**PROBLEM DETAILS**
Every line below that holds the word "emph" counts once; please tally them and give only the total.

**TASK INPUT**
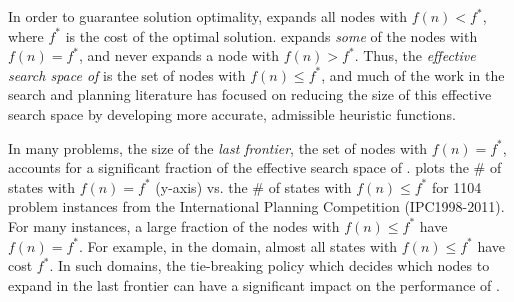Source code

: In order to guarantee solution optimality, \astar expands all
nodes with $f(n) < f^*$, where $f^*$ is the cost of the optimal solution.
\astar expands \emph{some} of the nodes with $f(n) = f^*$, and never expands a node with $f(n) > f^*$.
Thus, the \emph{effective search space of \astar} is the set of nodes with 
$f(n) \leq f^*$, and
much of the work in the search and planning literature  has focused
on reducing the size of this effective search space by
developing more accurate, admissible heuristic functions.

In many problems, the size of the \emph{last frontier}, the set of nodes with $f(n)=f^*$, accounts for a significant fraction of the effective search space of \astar.
 plots the \# of states with $f(n) = f^*$ (y-axis)
vs. the \# of states with $f(n) \leq f^*$
for 1104 problem instances from the International Planning Competition (IPC1998-2011).
For many instances,  a large fraction of the nodes with $f(n) \leq f^*$ have $f(n)=f^*$.
For example, in the  domain, almost all states with $f(n) \leq f^*$ have cost $f^*$.
In such domains, the tie-breaking policy which decides which nodes to expand in the last frontier can have a significant impact on the performance of \astar.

**TASK OUTPUT**
3